'Gen X' Goes To Work

 

From The Boston Globe (June 8, 1995)

by Michael Saunders

Stagnant is a kind description of the disaffected young adults of Douglas Coupland's first book, 1991's "Generation X." His aimless cast of recent college graduates seemed stunned into immobility by onrushing reality, unprepared to face a life said to hold less promise for them than it did for their parents.

Some became corporate road kill, stuck in soul-sapping entry-level jobs with all the career advancement possibilities of successful kamikaze pilots. Others, such as the driven drones of Coupland's latest novel, "Microserfs," burrowed inside mega-companies where they remained nonentities - just blurry pictures on ID badges - until they blossomed, until they grew up.

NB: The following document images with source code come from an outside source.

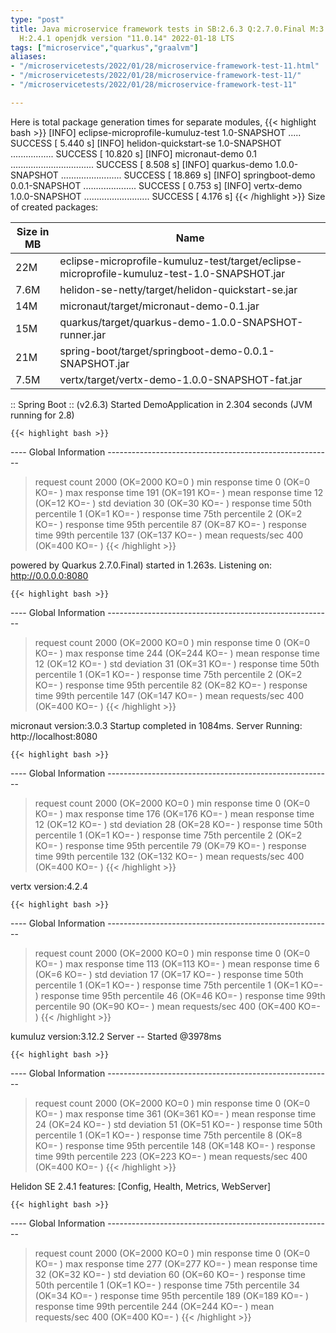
 ```yaml
---
type: "post"
title: Java microservice framework tests in SB:2.6.3 Q:2.7.0.Final M:3.3.0 V:4.2.4
  H:2.4.1 openjdk version "11.0.14" 2022-01-18 LTS
tags: ["microservice","quarkus","graalvm"]
aliases:
- "/microservicetests/2022/01/28/microservice-framework-test-11.html"
- "/microservicetests/2022/01/28/microservice-framework-test-11/"
- "/microservicetests/2022/01/28/microservice-framework-test-11"

---
```

 
Here is total package generation times for separate modules,
{{< highlight bash >}}
[INFO] eclipse-microprofile-kumuluz-test 1.0-SNAPSHOT ..... SUCCESS [  5.440 s]
[INFO] helidon-quickstart-se 1.0-SNAPSHOT ................. SUCCESS [ 10.820 s]
[INFO] micronaut-demo 0.1 ................................. SUCCESS [  8.508 s]
[INFO] quarkus-demo 1.0.0-SNAPSHOT ........................ SUCCESS [ 18.869 s]
[INFO] springboot-demo 0.0.1-SNAPSHOT ..................... SUCCESS [  0.753 s]
[INFO] vertx-demo 1.0.0-SNAPSHOT .......................... SUCCESS [  4.176 s]
{{< /highlight >}}
Size of created packages:

| Size in MB |  Name |
|------------|-------|
| 22M | eclipse-microprofile-kumuluz-test/target/eclipse-microprofile-kumuluz-test-1.0-SNAPSHOT.jar |
| 7.6M | helidon-se-netty/target/helidon-quickstart-se.jar |
| 14M | micronaut/target/micronaut-demo-0.1.jar |
| 15M | quarkus/target/quarkus-demo-1.0.0-SNAPSHOT-runner.jar |
| 21M | spring-boot/target/springboot-demo-0.0.1-SNAPSHOT.jar |
| 7.5M | vertx/target/vertx-demo-1.0.0-SNAPSHOT-fat.jar |


:: Spring Boot :: (v2.6.3) Started DemoApplication in 2.304 seconds (JVM running for 2.8)

    {{< highlight bash >}}
---- Global Information --------------------------------------------------------
> request count                                       2000 (OK=2000   KO=0     )
> min response time                                      0 (OK=0      KO=-     )
> max response time                                    191 (OK=191    KO=-     )
> mean response time                                    12 (OK=12     KO=-     )
> std deviation                                         30 (OK=30     KO=-     )
> response time 50th percentile                          1 (OK=1      KO=-     )
> response time 75th percentile                          2 (OK=2      KO=-     )
> response time 95th percentile                         87 (OK=87     KO=-     )
> response time 99th percentile                        137 (OK=137    KO=-     )
> mean requests/sec                                    400 (OK=400    KO=-     )
{{< /highlight >}}

powered by Quarkus 2.7.0.Final) started in 1.263s. Listening on: http://0.0.0.0:8080

    {{< highlight bash >}}
---- Global Information --------------------------------------------------------
> request count                                       2000 (OK=2000   KO=0     )
> min response time                                      0 (OK=0      KO=-     )
> max response time                                    244 (OK=244    KO=-     )
> mean response time                                    12 (OK=12     KO=-     )
> std deviation                                         31 (OK=31     KO=-     )
> response time 50th percentile                          1 (OK=1      KO=-     )
> response time 75th percentile                          2 (OK=2      KO=-     )
> response time 95th percentile                         82 (OK=82     KO=-     )
> response time 99th percentile                        147 (OK=147    KO=-     )
> mean requests/sec                                    400 (OK=400    KO=-     )
{{< /highlight >}}

micronaut version:3.0.3 Startup completed in 1084ms. Server Running: http://localhost:8080

    {{< highlight bash >}}
---- Global Information --------------------------------------------------------
> request count                                       2000 (OK=2000   KO=0     )
> min response time                                      0 (OK=0      KO=-     )
> max response time                                    176 (OK=176    KO=-     )
> mean response time                                    12 (OK=12     KO=-     )
> std deviation                                         28 (OK=28     KO=-     )
> response time 50th percentile                          1 (OK=1      KO=-     )
> response time 75th percentile                          2 (OK=2      KO=-     )
> response time 95th percentile                         79 (OK=79     KO=-     )
> response time 99th percentile                        132 (OK=132    KO=-     )
> mean requests/sec                                    400 (OK=400    KO=-     )
{{< /highlight >}}

vertx version:4.2.4

    {{< highlight bash >}}
---- Global Information --------------------------------------------------------
> request count                                       2000 (OK=2000   KO=0     )
> min response time                                      0 (OK=0      KO=-     )
> max response time                                    113 (OK=113    KO=-     )
> mean response time                                     6 (OK=6      KO=-     )
> std deviation                                         17 (OK=17     KO=-     )
> response time 50th percentile                          1 (OK=1      KO=-     )
> response time 75th percentile                          1 (OK=1      KO=-     )
> response time 95th percentile                         46 (OK=46     KO=-     )
> response time 99th percentile                         90 (OK=90     KO=-     )
> mean requests/sec                                    400 (OK=400    KO=-     )
{{< /highlight >}}

kumuluz version:3.12.2 Server -- Started @3978ms

    {{< highlight bash >}}
---- Global Information --------------------------------------------------------
> request count                                       2000 (OK=2000   KO=0     )
> min response time                                      0 (OK=0      KO=-     )
> max response time                                    361 (OK=361    KO=-     )
> mean response time                                    24 (OK=24     KO=-     )
> std deviation                                         51 (OK=51     KO=-     )
> response time 50th percentile                          1 (OK=1      KO=-     )
> response time 75th percentile                          8 (OK=8      KO=-     )
> response time 95th percentile                        148 (OK=148    KO=-     )
> response time 99th percentile                        223 (OK=223    KO=-     )
> mean requests/sec                                    400 (OK=400    KO=-     )
{{< /highlight >}}

Helidon SE 2.4.1 features: [Config, Health, Metrics, WebServer]

    {{< highlight bash >}}
---- Global Information --------------------------------------------------------
> request count                                       2000 (OK=2000   KO=0     )
> min response time                                      0 (OK=0      KO=-     )
> max response time                                    277 (OK=277    KO=-     )
> mean response time                                    32 (OK=32     KO=-     )
> std deviation                                         60 (OK=60     KO=-     )
> response time 50th percentile                          1 (OK=1      KO=-     )
> response time 75th percentile                         34 (OK=34     KO=-     )
> response time 95th percentile                        189 (OK=189    KO=-     )
> response time 99th percentile                        244 (OK=244    KO=-     )
> mean requests/sec                                    400 (OK=400    KO=-     )
{{< /highlight >}} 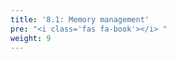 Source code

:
 ```yaml
---
title: '8.1: Memory management'
pre: "<i class='fas fa-book'></i> "
weight: 9
---
```

<!--
&laquo;&nbsp;[Back to Table of Contents](/)<br/>

<hr/>
< !--
&raquo;&nbsp;[Naar de labo opgave](#oef)
--> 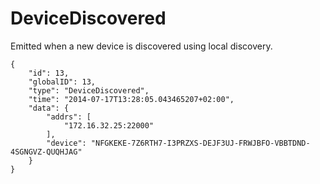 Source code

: DeviceDiscovered
================

Emitted when a new device is discovered using local discovery.

``` {.sourceCode .json}
{
    "id": 13,
    "globalID": 13,
    "type": "DeviceDiscovered",
    "time": "2014-07-17T13:28:05.043465207+02:00",
    "data": {
        "addrs": [
            "172.16.32.25:22000"
        ],
        "device": "NFGKEKE-7Z6RTH7-I3PRZXS-DEJF3UJ-FRWJBFO-VBBTDND-4SGNGVZ-QUQHJAG"
    }
}
```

Take "Generation X" and its recent refugees from academia, deposit them in a womblike, paternalistic corporation - and come back in five years. These are the "Microserfs" of Microsoft, the giant software company.

Their young, creative minds laboriously assemble the Byzantine lines of instructions that tell our computers how to do what we want. It's the '90s version of an auto-plant assembly line, keyboards and mouses replacing welding torches, Bill Gates the benevolent father instead of Henry Ford.

Where "Generation X" examined smart people slowly figuring out ways to maneuver through life, "Microserfs" is a study in transformations, especially the personal epiphanies that are much better than a pulse to tell whether someone is actually living.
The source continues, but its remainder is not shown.